La remise à flot de Citroën
Après ce changement au sein du conseil d’administration, la priorité de Michelin change, l’objectif prioritaire et d’atteindre la rentabilité coûte que coûte. Pour cela, au vu du marché déprimé, Michelin n’y va pas par quatre chemins et arrête le financement de toutes les dépenses secondaires : la publicité est réduite à son plus simple appareil, décision est prise de cesser l’illumination de la Tour Eiffel, qui sera effective en 1937; le Magasin de l’Europe qui était le plus luxueux hall d’exposition automobile européen ferme ses portes. L’ensemble des succursales européennes sont réorganisées afin d’être plus rentables, tandis que celles déficitaires sont fermés sur le champ. Concernant les usines européennes de Citroën, sur les sept que compte le groupe, seules deux sont sauvegardées, l’une en Belgique, l’autre en Angleterre. Sont également revendues toutes les filiales jugées inutiles : les Taxis Citroën sont cédés à Peugeot, les Assurances Citroën sont cédées à un groupe anglais, et les compagnies de Bus Citroën sont reprises par des compagnies locales.
Le personnel lui aussi est touché, sur les six derniers mois précédent la mise en liquidation judiciaire de Citroën, le personnel avait déjà été réduit de 28%, passant de 25.000 à 18.000 salariés. Mais les licenciements se poursuivent jusqu’en Juin 1936, où Citroën ne compte plus que 11.500 personnes. Pour remplacer cette main d’oeuvre, Michelin acquiert des machines parmi les plus modernes et automatise de nombreux postes, ce qui permet de réduire par deux le temps de production d’une Traction entre 1934 et 1936.

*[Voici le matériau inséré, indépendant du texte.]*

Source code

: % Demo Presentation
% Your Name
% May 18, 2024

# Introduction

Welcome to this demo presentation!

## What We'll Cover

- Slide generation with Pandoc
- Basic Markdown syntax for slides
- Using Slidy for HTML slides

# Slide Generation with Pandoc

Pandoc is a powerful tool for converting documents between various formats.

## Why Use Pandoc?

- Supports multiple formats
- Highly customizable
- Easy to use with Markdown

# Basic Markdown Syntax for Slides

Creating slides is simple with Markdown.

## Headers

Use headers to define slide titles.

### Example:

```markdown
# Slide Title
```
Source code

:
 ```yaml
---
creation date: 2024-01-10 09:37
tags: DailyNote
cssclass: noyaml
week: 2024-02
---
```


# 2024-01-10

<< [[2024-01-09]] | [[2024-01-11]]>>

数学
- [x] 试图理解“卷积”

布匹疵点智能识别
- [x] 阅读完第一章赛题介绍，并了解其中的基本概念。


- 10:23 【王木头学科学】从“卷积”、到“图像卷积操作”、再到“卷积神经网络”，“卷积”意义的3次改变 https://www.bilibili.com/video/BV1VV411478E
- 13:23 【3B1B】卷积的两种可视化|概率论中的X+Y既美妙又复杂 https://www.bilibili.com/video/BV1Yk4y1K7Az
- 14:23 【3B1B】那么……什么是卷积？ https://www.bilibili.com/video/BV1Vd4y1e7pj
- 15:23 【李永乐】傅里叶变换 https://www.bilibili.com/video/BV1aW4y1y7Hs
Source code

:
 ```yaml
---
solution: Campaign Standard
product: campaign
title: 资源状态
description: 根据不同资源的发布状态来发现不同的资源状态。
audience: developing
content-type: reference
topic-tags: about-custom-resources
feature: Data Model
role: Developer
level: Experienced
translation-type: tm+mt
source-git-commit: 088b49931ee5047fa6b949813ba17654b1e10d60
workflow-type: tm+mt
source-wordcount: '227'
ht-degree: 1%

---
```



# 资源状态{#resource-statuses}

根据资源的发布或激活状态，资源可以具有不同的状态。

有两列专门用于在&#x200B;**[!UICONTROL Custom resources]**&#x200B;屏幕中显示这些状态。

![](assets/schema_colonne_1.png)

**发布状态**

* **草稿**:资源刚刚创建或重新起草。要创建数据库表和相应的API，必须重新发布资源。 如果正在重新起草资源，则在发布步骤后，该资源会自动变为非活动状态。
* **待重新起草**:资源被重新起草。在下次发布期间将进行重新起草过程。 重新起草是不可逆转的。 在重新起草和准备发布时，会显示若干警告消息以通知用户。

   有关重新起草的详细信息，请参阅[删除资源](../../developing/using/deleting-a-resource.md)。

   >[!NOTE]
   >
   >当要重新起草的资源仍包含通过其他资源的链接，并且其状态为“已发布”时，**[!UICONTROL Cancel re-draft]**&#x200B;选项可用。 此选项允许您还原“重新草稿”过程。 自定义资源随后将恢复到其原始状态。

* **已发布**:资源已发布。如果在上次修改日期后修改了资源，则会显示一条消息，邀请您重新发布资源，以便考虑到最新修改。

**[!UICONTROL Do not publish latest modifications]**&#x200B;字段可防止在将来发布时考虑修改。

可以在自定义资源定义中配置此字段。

Autre point noir corrigé, les stocks, ceux de Citroën étaient parmi les plus garnis des constructeurs européens. En décembre 1934, 7.000 véhicules neufs étaient en attente de client, ce qui représentait 108,6 millions de Francs. Pour éviter cela, Citroën va désormais adopter sa production par rapport au carnet de commandes. La réduction des stocks se fait également sur les pièces de rechange, mais aussi sur la qualité des pièces produites afin d’éviter des mises au rebut excessives.
L’ensemble de ces efforts combinés permettront une baisse des prix des véhicules Citroën en octobre 1935, permettant de stimuler la demande et de voir les ventes Citroën augmenter dès 1936. La passif se comble petit à petit, et Citroën est remis sur de nouveaux rails…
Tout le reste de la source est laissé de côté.